After completing the acquisition of First National Bank, First Community's San Diego County- based subsidiary will operate through fifteen branches located in Calexico, Carlsbad, Chula Vista, Encinitas, Escondido, La Jolla, Point Loma, Rancho Santa Fe, San Diego, San Ysidro, and Vista. First Community's Los Angeles County-based subsidiary, Pacific Western National Bank, operates through eighteen branches in Los Angeles, Orange, Riverside and San Bernardino Counties. Total assets of First Community are expected to be approximately $2.1 billion at the time of closing.

Forward-Looking Statements

This press release includes forward-looking statements that involve inherent risks and uncertainties.

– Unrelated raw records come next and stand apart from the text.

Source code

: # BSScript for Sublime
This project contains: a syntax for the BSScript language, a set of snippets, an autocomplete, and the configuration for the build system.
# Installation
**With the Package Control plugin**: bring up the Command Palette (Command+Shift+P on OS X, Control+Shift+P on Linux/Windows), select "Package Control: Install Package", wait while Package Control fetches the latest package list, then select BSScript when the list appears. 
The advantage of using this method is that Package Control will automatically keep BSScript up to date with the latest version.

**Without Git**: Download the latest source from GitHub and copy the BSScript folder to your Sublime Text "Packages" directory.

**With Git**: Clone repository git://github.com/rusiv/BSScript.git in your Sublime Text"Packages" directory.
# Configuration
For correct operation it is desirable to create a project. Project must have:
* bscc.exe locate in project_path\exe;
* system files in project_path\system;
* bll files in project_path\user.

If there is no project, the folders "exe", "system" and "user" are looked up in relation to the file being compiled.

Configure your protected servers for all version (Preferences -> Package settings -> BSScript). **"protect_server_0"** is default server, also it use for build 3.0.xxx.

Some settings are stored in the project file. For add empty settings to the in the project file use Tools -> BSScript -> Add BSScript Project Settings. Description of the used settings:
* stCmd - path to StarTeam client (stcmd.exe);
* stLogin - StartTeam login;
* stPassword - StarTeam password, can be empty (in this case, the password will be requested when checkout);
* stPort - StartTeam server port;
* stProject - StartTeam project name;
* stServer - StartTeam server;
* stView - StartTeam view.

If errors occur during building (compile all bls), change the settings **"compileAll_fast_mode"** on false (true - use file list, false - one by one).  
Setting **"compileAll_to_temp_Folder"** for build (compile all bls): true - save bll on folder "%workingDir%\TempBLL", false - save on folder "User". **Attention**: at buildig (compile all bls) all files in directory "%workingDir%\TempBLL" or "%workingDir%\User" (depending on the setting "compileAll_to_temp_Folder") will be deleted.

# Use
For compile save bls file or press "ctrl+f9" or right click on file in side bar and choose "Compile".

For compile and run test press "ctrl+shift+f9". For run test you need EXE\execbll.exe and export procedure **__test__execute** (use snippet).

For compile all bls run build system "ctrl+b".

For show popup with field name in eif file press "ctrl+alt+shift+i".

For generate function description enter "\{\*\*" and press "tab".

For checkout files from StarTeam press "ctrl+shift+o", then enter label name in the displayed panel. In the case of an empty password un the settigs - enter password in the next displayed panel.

First Community Bancorp, Pacific Western National Bank and First National Bank caution readers that a number of important factors could cause actual results to differ materially from those in the forward-looking statements. These factors include economic conditions and competition in the geographic and business areas in which First Community Bancorp, Pacific Western National Bank and First National Bank operate, inflation, deflation, fluctuations in interest rates, legislation and governmental regulation and the progress of integrating the operations of First Community Bancorp, Rancho Santa Fe National Bank, First Community Bank of the Desert, First Professional Bank, N. A., First Charter Bank, N. A., Pacific Western National Bank, Capital Bank of North County, Upland Bank and First National Bank.

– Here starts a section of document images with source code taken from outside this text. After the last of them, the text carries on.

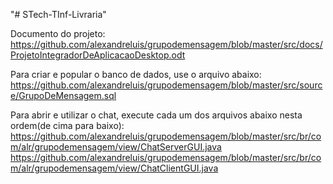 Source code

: "# STech-TInf-Livraria" 

Documento do projeto:
https://github.com/alexandreluis/grupodemensagem/blob/master/src/docs/ProjetoIntegradorDeAplicacaoDesktop.odt



Para criar e popular o banco de dados, use o arquivo abaixo:
https://github.com/alexandreluis/grupodemensagem/blob/master/src/source/GrupoDeMensagem.sql



Para abrir e utilizar o chat, execute cada um dos arquivos abaixo nesta ordem(de cima para baixo):
https://github.com/alexandreluis/grupodemensagem/blob/master/src/br/com/alr/grupodemensagem/view/ChatServerGUI.java
https://github.com/alexandreluis/grupodemensagem/blob/master/src/br/com/alr/grupodemensagem/view/ChatClientGUI.java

Proxy Statement/Prospectus

Investors and security holders are urged to read the joint proxy statement/prospectus and any other relevant documents filed with the SEC regarding the business combination transaction referred to in this press release, when they become available, because they will contain important information. The joint proxy statement/prospectus will be filed with the Securities and Exchange Commission by First Community Bancorp. Investors and security holders may obtain a free copy of the joint proxy statement/prospectus (when it becomes available) and other documents filed by First Community Bancorp with the Commission at the Commission's website at www.sec.gov. The registration statement may also be obtained free of charge from First Community Bancorp by directing a request to: Pacific Western Bank, 275 N. Brea Boulevard, Brea, CA 92821. Attention: Lynn Hopkins. Telephone: 714-674-5330.

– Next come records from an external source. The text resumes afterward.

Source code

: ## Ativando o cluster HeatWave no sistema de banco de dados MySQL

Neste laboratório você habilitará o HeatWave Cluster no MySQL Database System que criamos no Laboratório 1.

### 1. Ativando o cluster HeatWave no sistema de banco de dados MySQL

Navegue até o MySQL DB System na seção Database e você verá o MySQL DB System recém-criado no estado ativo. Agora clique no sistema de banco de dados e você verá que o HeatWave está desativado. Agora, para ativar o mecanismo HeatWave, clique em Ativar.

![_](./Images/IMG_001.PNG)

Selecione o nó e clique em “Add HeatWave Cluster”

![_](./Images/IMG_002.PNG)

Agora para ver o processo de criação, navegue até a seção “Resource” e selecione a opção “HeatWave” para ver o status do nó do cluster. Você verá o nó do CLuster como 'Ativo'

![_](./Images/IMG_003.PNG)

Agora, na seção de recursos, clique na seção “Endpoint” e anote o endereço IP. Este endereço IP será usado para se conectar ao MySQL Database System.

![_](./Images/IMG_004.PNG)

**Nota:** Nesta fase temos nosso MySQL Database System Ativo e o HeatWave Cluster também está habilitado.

        First Community Bancorp's executive officers and directors may be deemed to be participants in the solicitation of proxies from the stockholders of First Community Bancorp in favor of the issuance of shares of its common stock in the business combination transaction. Information concerning the identity of the participants in the solicitation of proxies by First Community Bancorp's executive officers and directors and their direct or indirect interests, by security holdings or otherwise, may be



obtained from the Secretary of First Community Bancorp at the address listed above. Investors and security holders may obtain more detailed information regarding the direct and indirect interests of First Community Bancorp's executive officers and directors in the business combination transaction by reading the joint proxy statement/prospectus filed with the SEC when it becomes available.